Jordanie, 23 avril 2025. Quelques jours après la révélation par le gouvernement d’un complot présumé menaçant la sécurité nationale, orchestré par un groupe lié aux Frères musulmans, le ministère de l’Intérieur interdit officiellement les activités fréristes sur le territoire jordanien.
Le contexte de cet événement est alors particulièrement tendu. À l’ouest du royaume, la guerre Israël-Hamas fait rage, et une large partie de la population du royaume hachémite exprime sa désapprobation de la position du gouvernement envers Israël, jugée trop conciliante. Et si aucune preuve directe n’est alors établie, un groupe est soupçonné d’un lien indirect avec le complot, en raison de ses liens avec les Frères musulmans : le Hamas.
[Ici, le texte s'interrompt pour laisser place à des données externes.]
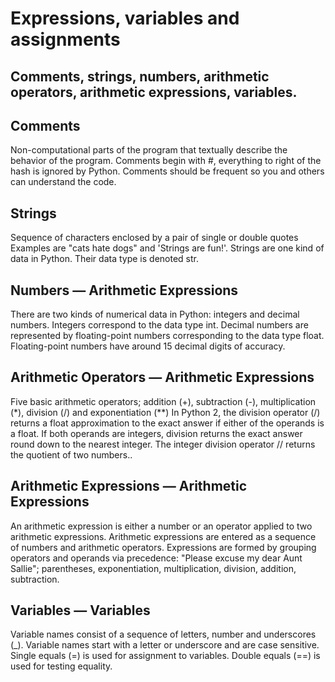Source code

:# Expressions, variables and assignments
## Comments, strings, numbers, arithmetic operators, arithmetic expressions, variables.

Comments
-------
Non-computational parts of the program that textually describe the behavior of the program.
Comments begin with #, everything to right of the hash is ignored by Python.
Comments should be frequent so you and others can understand the code.

Strings
-------
Sequence of characters enclosed by a pair of single or double quotes
Examples are "cats hate dogs" and 'Strings are fun!'.
Strings are one kind of data in Python. Their data type is denoted str.

Numbers — Arithmetic Expressions
-------
There are two kinds of numerical data in Python: integers and decimal numbers.
Integers correspond to the data type int. Decimal numbers are represented by floating-point numbers corresponding to the data type float.
Floating-point numbers have around 15 decimal digits of accuracy.

Arithmetic Operators — Arithmetic Expressions
-------
Five basic arithmetic operators; addition (+), subtraction (-), multiplication (*), division (/) and exponentiation (**)
In Python 2, the division operator (/) returns a float approximation to the exact answer if either of the operands is a  float.  If both operands are integers, division returns the exact answer round down to the nearest integer.
The integer division operator // returns the quotient of two numbers..

Arithmetic Expressions — Arithmetic Expressions
-------
An arithmetic expression is either a number or an operator applied to two arithmetic expressions.
Arithmetic expressions are entered as a sequence of numbers and arithmetic operators.
Expressions are formed by grouping operators and operands via precedence: "Please excuse my dear Aunt Sallie"; parentheses, exponentiation, multiplication, division, addition, subtraction.

Variables — Variables
-------
Variable names consist of a sequence of letters, number and underscores (_).
Variable names start with a letter or underscore and are case sensitive.
Single equals (=) is used for assignment to variables. Double equals (==) is used for testing equality.

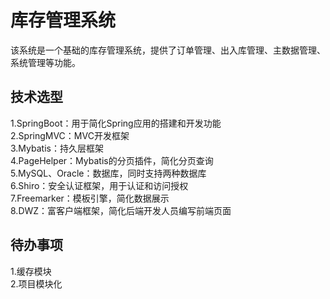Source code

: 库存管理系统
====
该系统是一个基础的库存管理系统，提供了订单管理、出入库管理、主数据管理、系统管理等功能。


技术选型
----
1.SpringBoot：用于简化Spring应用的搭建和开发功能<br>
2.SpringMVC：MVC开发框架<br>
3.Mybatis：持久层框架<br>
4.PageHelper：Mybatis的分页插件，简化分页查询<br>
5.MySQL、Oracle：数据库，同时支持两种数据库<br>
6.Shiro：安全认证框架，用于认证和访问授权<br>
7.Freemarker：模板引擎，简化数据展示<br>
8.DWZ：富客户端框架，简化后端开发人员编写前端页面


待办事项
----
1.缓存模块<br>
2.项目模块化
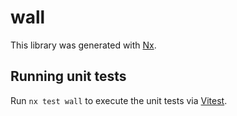 # wall

This library was generated with [Nx](https://nx.dev).

## Running unit tests

Run `nx test wall` to execute the unit tests via [Vitest](https://vitest.dev/).
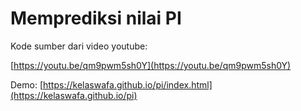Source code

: # Memprediksi nilai PI

Kode sumber dari video youtube:

[https://youtu.be/qm9pwm5sh0Y](https://youtu.be/qm9pwm5sh0Y)

Demo:
[https://kelaswafa.github.io/pi/index.html](https://kelaswafa.github.io/pi)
Souvent présenté comme une émanation directe de la confrérie, le groupe islamiste palestinien partage indéniablement ses fondements idéologiques. Mais il s’en distingue aussi par sa trajectoire propre, forgée dans le contexte spécifique du conflit israélo-palestinien. Entre héritage doctrinal, adaptations politiques et alliances régionales, le mouvement illustre la capacité de l’islam politique à se reconfigurer au gré des rapports de force et des réalités locales.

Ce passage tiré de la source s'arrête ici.